Liberals join nuclear naysayers; tech can be a friend in the energy transition; getting grid orchestration in-tune; and AEMO's hot tips for tenders.

‘Liberals Against Nuclear’ campaign against Dutton’s pledge

Fearing fallout at the looming federal election, a new advocacy group "Liberals Against Nuclear" launched an advertising campaign that urges Peter Dutton to dump his nuclear policy.

The nuclear policy was driving free market and middle ground voters directly to the teals and other independents in must-win seats, former Tasmanian Liberal director Andrew Gregson warned.

“If nuclear energy is so good, then the market will back it without massive government intervention,” he said.

Tech driving a diversified and sustainable energy mix

The prospect of regulatory change, cybersecurity for power grids and manufacturers, and the pursuit of sustainability were top of mind for industrial customers in Australia, and worldwide, according to software giant AVEVA.

Speaking to The Energy on the sidelines of the Schneider Electric Innovation Summit in Sydney, AVEVA’s Power & Utilities Industry Principal Ann Moore said there was a need for better asset planning, risk management and risk assessment using technology. Innovation, particularly in orchestrating distributed energy resources, was crucial for power utilities as renewables replaced centralised generation, she warned.

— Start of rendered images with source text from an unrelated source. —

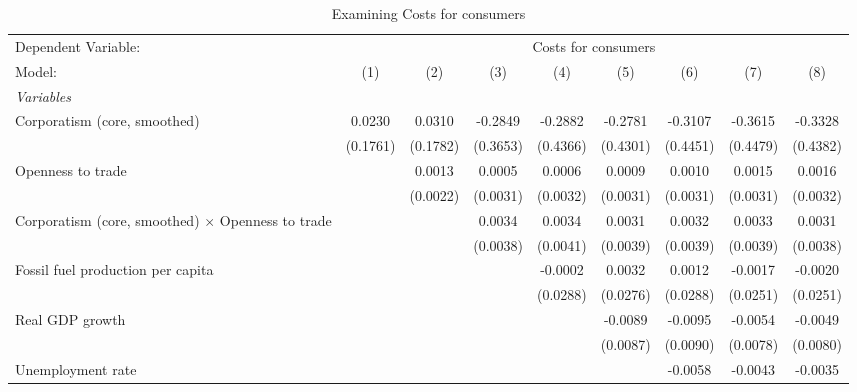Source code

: 
\begin{table}[htbp]
   \caption{Examining Costs for consumers}
   \centering
   \begin{tabular}{lcccccccc}
      \tabularnewline \midrule \midrule
      Dependent Variable: & \multicolumn{8}{c}{Costs for consumers}\\
      Model:                                                   & (1)      & (2)      & (3)      & (4)      & (5)      & (6)      & (7)      & (8)\\  
      \midrule
      \emph{Variables}\\
      Corporatism (core, smoothed)                             & 0.0230   & 0.0310   & -0.2849  & -0.2882  & -0.2781  & -0.3107  & -0.3615  & -0.3328\\   
                                                               & (0.1761) & (0.1782) & (0.3653) & (0.4366) & (0.4301) & (0.4451) & (0.4479) & (0.4382)\\   
      Openness to trade                                        &          & 0.0013   & 0.0005   & 0.0006   & 0.0009   & 0.0010   & 0.0015   & 0.0016\\   
                                                               &          & (0.0022) & (0.0031) & (0.0032) & (0.0031) & (0.0031) & (0.0031) & (0.0032)\\   
      Corporatism (core, smoothed) $\times$ Openness to trade  &          &          & 0.0034   & 0.0034   & 0.0031   & 0.0032   & 0.0033   & 0.0031\\   
                                                               &          &          & (0.0038) & (0.0041) & (0.0039) & (0.0039) & (0.0039) & (0.0038)\\   
      Fossil fuel production per capita                        &          &          &          & -0.0002  & 0.0032   & 0.0012   & -0.0017  & -0.0020\\   
                                                               &          &          &          & (0.0288) & (0.0276) & (0.0288) & (0.0251) & (0.0251)\\   
      Real GDP growth                                          &          &          &          &          & -0.0089  & -0.0095  & -0.0054  & -0.0049\\   
                                                               &          &          &          &          & (0.0087) & (0.0090) & (0.0078) & (0.0080)\\   
      Unemployment rate                                        &          &          &          &          &          & -0.0058  & -0.0043  & -0.0035\\   

\end{tabular}
\end{table}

AVEVA Chief Product Officer Rob McGreevy said Australia’s current attitude, the governance spend, and existing regulatory compliance was favourable and was advancing a more diversified and sustainable energy mix.

McGreevy said he expected Europe’s Cyber Resilience Act, which came into force in December, would likely be adopted by many companies as it unfolds over coming years, in the same way that their data privacy approach was adopted as best practice.

The energy sector was also in a “good position” on capturing data in a trusted way, which renewables would benefit from as more came online. “It’s the same infrastructure than we capture, the utility usage, vibration, thermal, all the data that’s used to feed the grid all serve us in that same place,” he said.

Actionable insights:

  • Adopt prescriptive and predictive analytics to improve forecasting and asset planning.
  • A digital backbone for generation and distribution, similar to software used by AGL and Duke Energy, can slash downtime by reducing failures in equipment.
  • Embrace generative AI to rapidly train new workers and improve efficiency.

What have you done for the grid lately?

While gripes about new transmission timeframes were common at the Schneider summit, on-stage guests painted a picture of a utopian future with greater orchestration between industrial energy users and suppliers.

Getting demand and supply to play well together will require incentives, flexible loads and orchestration, said Lisa Zembrodt, senior director of sustainability business at Schneider Electric.

“Those with flexible loads need to be incentivised to provide flexibility to the grid.

“All the investments that businesses are making today need to be geared towards improving that flexibility of demand. And we need more orchestration. We need a grid that's capable of enabling that collaboration between supply and demand side,” Zembrodt said.

So how does that work in practice?

Byron Ross, COO of ‘green steam’ company Graphite Energy said the company was working with one of the Distributed Network Energy Suppliers (DNSPs) on a special tariff that helps customers electrify with access to “poles and wires that are sized for a peak load that they hit 1 percent of the time”.

“And so what we're working with them on there is a real time capacity signal for their assets that lets the customer have, let's say a concessional tariff, that lets them buy the energy when it's in the market cheap,” Ross said.

“It lets the DNSP not have to overbuild the infrastructure, and also allows them to connect more rooftop solar in these kind of zone substation areas.”

Insider tips on winning energy storage tenders

Volatility, negative prices and outages should be seen as a positive, a summit has been told.

AEMO Services, an independent subsidiary of the Australian Energy Market Operator, has the inside track on the energy transition as a delivery partner of the Capacity Investment Scheme and trustee under the NSW Electricity Infrastructure Roadmap.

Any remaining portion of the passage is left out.